JEJU, South Korea — Top U.S. officials are at odds on the critical question of whether to ask the North Koreans to set a timeline on when they will begin the step-by-step process of attaining “complete denuclearization” as promised in the Singapore summit between President Trump and Kim Jong-un and in two summits in Panmunjom between South Korean president President Moon Jae-in and Kim.
The differences put Defense Secretary Jim Mattis in apparent disagreement with Secretary of State Mike Pompeo, who said clearly he is not in favor of attempting to hold Kim to a timetable that would only obstruct progress toward reconciliation between North and South Korea as well as between North Korea and the United States.
Mattis, on a swing through northeast Asia that has taken him first to China and then on to Korea and Japan, did not specifically say that he wanted to pin Kim to a commitment on when he would show signs of getting rid of his nuclear and missile program, including warheads and the facilities needed to make them.
Rather, an anonymous source accompanying Mattis on his current visit to the region, said flatly that everyone would soon know “if they’re going to operate in good faith or not.” The source, speaking on behalf of Mattis, said the United States would be asking specific questions, making demands, calling for “a specific timeline.” The United States, presumably President Trump, would then “present the North Koreans with our concept of what implementation of the summit agreement looks like.”
Veteran American diplomats said this approach sounded much too threatening — and was sure to get nowhere — and could even result in a setback in efforts to persuade Kim to live up to the spirit of the Singapore summit.
It was to try to dispel these fears that Pompeo in Washington said bluntly he was “not going to put a timeline” on when the North Koreans should take certain measures needed to build confidence in Kim’s good faith.
Rather, Pompeo said in an interview with CNN, no matter whether the North Koreans act in two months or six months, “We are committed to moving forward in an expeditious moment to see if we can achieve what both leaders set out to do” at their summit on June 12 in Singapore.
Pompeo, however, may have unpublicized doubts as to the likelihood of North Korea acting in good faith. In order to determine how Kim really feels, he’s reportedly thinking of returning to North Korea for a third time. His return would be the first since he went there in May, had a long conversation with Kim and returned to the United States with three U.S. citizens who had been held there for unspecified crimes, probably spreading Christian prayers.
Unlike more hawkish members of Trump’s administration, notably the national security adviser John Bolton, Pompeo believes in the concept of “an ongoing process of making progress,” as he put it in a conversation with CNN.
Although his approach might be different from that of Mattis, they do share the common goal of seeking “complete, verifiable, irreversible denuclearization.”
Pompeo has said that he believes in the goal of “major disarmament” of North Korea, including a reduction of its armed forces of 1.2 million troops, during Trump’s first term in office.

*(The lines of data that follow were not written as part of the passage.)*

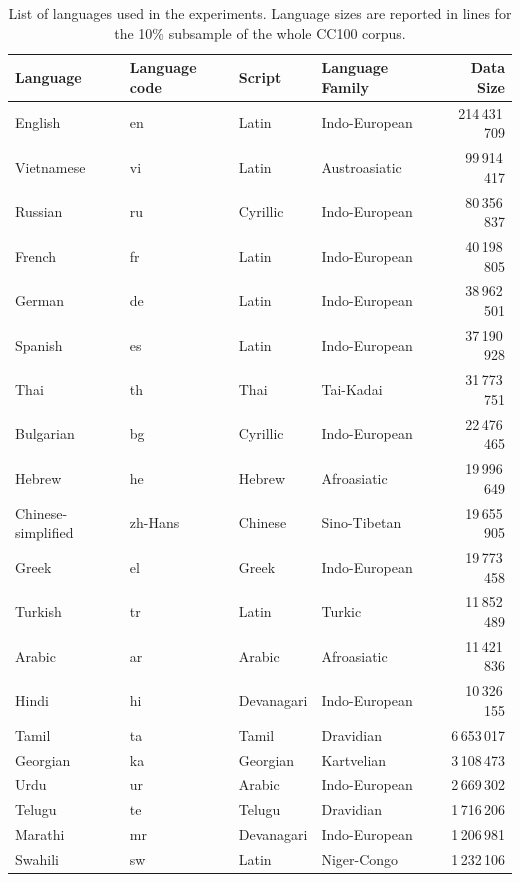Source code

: \begin{table}[h]
    \centering\footnotesize\sf
    \begin{tabular}{llllr}
    \toprule
    Language & Language code & Script & Language Family & Data Size \\
    \midrule
    English & en & Latin & Indo-European & 214\,431\,709 \\
    Vietnamese & vi & Latin & Austroasiatic & 99\,914\,417 \\
    Russian & ru & Cyrillic & Indo-European & 80\,356\,837 \\
    French & fr & Latin & Indo-European & 40\,198\,805 \\
    German & de & Latin & Indo-European & 38\,962\,501 \\
    Spanish & es & Latin & Indo-European & 37\,190\,928 \\
    Thai & th & Thai & Tai-Kadai & 31\,773\,751 \\
    Bulgarian & bg & Cyrillic & Indo-European & 22\,476\,465 \\
    Hebrew & he & Hebrew & Afroasiatic & 19\,996\,649 \\
    Chinese-simplified & zh-Hans & Chinese & Sino-Tibetan & 19\,655\,905 \\
    Greek & el & Greek & Indo-European & 19\,773\,458 \\
    Turkish & tr & Latin & Turkic & 11\,852\,489 \\
    Arabic & ar & Arabic & Afroasiatic & 11\,421\,836 \\
    Hindi & hi & Devanagari & Indo-European & 10\,326\,155 \\
    Tamil & ta & Tamil & Dravidian & 6\,653\,017 \\
    Georgian & ka & Georgian & Kartvelian & 3\,108\,473 \\
    Urdu & ur & Arabic & Indo-European & 2\,669\,302 \\
    Telugu & te & Telugu & Dravidian & 1\,716\,206 \\
    Marathi & mr & Devanagari & Indo-European & 1\,206\,981 \\
    Swahili & sw & Latin & Niger-Congo & 1\,232\,106 \\
    \bottomrule
    \end{tabular}
    \caption{List of languages used in the experiments. Language sizes are reported in lines for the 10\% subsample of the whole CC100 corpus.}
    \label{tab:languages}
\end{table}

That’s an extremely vague goal — one that Mattis might not appreciate but does suggest a more realistic view.
Mattis, arriving in Seoul on Thursday after critical talks in Beijing, will undoubtedly be talking to President Moon and Defense Minister Song Young-moo about ways to deal with North Korea.
Mattis also will be talking about Trump’s decision to call off joint military exercises with the South Koreans. Trump did not discuss it with him before agreeing, at the Singapore summit, to acquiesce to Kim’s call for an end to war games in exchange for cessation of North Korean missile-and-nuclear testing.
Experts at the annual Jeju Forum for Peace and Prosperity expressed shock over Trump’s hasty agreement to Kim’s basic demand.
Gary Samore, executive director for research at the Belfer Center of the Harvard Kennedy School, said “the next obvious step would be to freeze the size of the fissile material” that North Korea has built up in recent years, but he doubted if Kim would agree.
“Such a process is going to be stretched out over years,” he said. “It’s very unlikely North Korea is going to stop its nuclear program.” As for the military exercises, he said Trump “could have agreed to trim the war games” by calling off flights of heavy bombers or deploying aircraft carriers off the coast rather than simply suspending exercises.
Joseph Yun, former U.S. negotiator with the North Koreans, was also disheartened by cancellation of this year’s war games, notably Ulchi Freedom Guardian, an exercise that’s been conducted every year in August.
Cancellation of the exercises “has implications for the strength of the U.S.-ROK alliance,” Yun said at the forum. “If the military do not exercise,” he said, “then why are they here?”